**Extracted records:**
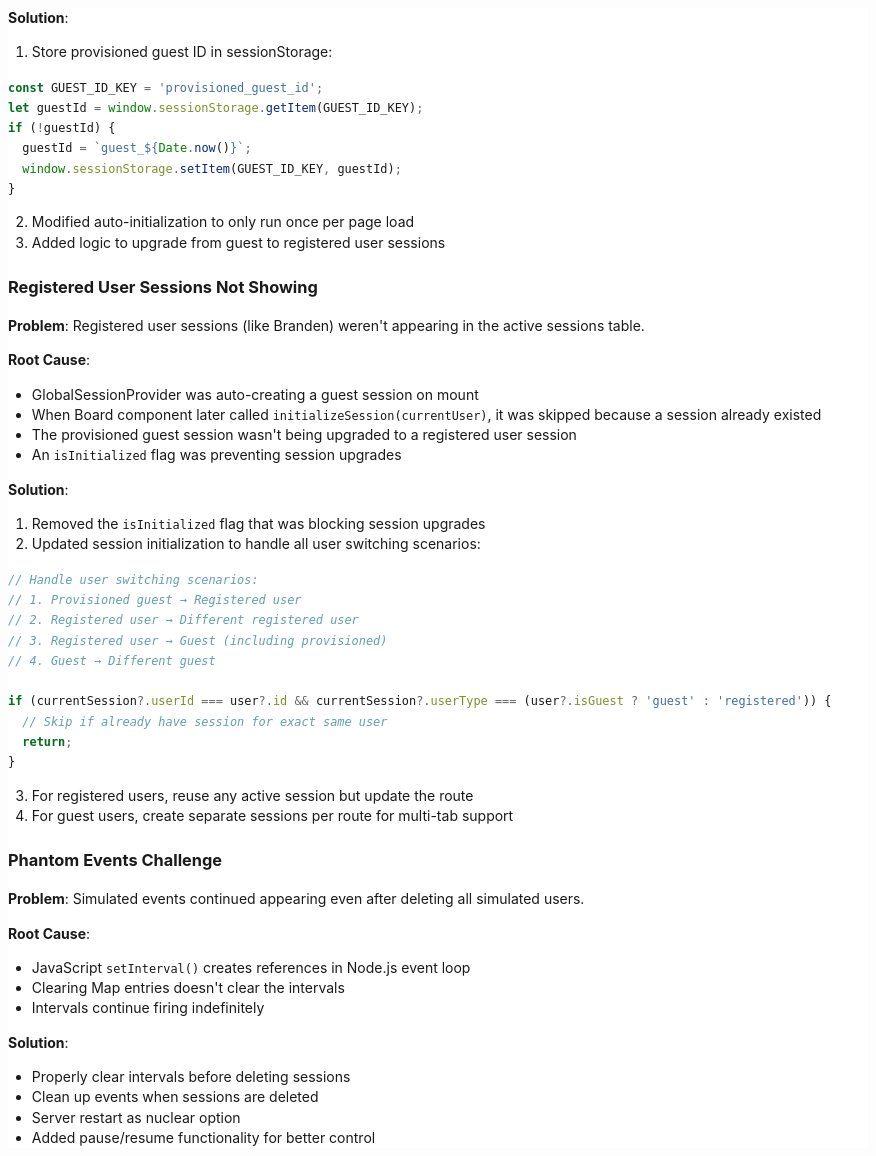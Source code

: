 **Solution**:
1. Store provisioned guest ID in sessionStorage:
```javascript
const GUEST_ID_KEY = 'provisioned_guest_id';
let guestId = window.sessionStorage.getItem(GUEST_ID_KEY);
if (!guestId) {
  guestId = `guest_${Date.now()}`;
  window.sessionStorage.setItem(GUEST_ID_KEY, guestId);
}
```
2. Modified auto-initialization to only run once per page load
3. Added logic to upgrade from guest to registered user sessions

### Registered User Sessions Not Showing
**Problem**: Registered user sessions (like Branden) weren't appearing in the active sessions table.

**Root Cause**:
- GlobalSessionProvider was auto-creating a guest session on mount
- When Board component later called `initializeSession(currentUser)`, it was skipped because a session already existed
- The provisioned guest session wasn't being upgraded to a registered user session
- An `isInitialized` flag was preventing session upgrades

**Solution**:
1. Removed the `isInitialized` flag that was blocking session upgrades
2. Updated session initialization to handle all user switching scenarios:
```javascript
// Handle user switching scenarios:
// 1. Provisioned guest → Registered user
// 2. Registered user → Different registered user
// 3. Registered user → Guest (including provisioned)
// 4. Guest → Different guest

if (currentSession?.userId === user?.id && currentSession?.userType === (user?.isGuest ? 'guest' : 'registered')) {
  // Skip if already have session for exact same user
  return;
}
```
3. For registered users, reuse any active session but update the route
4. For guest users, create separate sessions per route for multi-tab support

### Phantom Events Challenge
**Problem**: Simulated events continued appearing even after deleting all simulated users.

**Root Cause**: 
- JavaScript `setInterval()` creates references in Node.js event loop
- Clearing Map entries doesn't clear the intervals
- Intervals continue firing indefinitely

**Solution**:
- Properly clear intervals before deleting sessions
- Clean up events when sessions are deleted
- Server restart as nuclear option
- Added pause/resume functionality for better control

**What you have to do:**
Show the lines where the word "isInitialized" appears in the entries.

**Solution to the exercise:**
- An `isInitialized` flag was preventing session upgrades
1. Removed the `isInitialized` flag that was blocking session upgrades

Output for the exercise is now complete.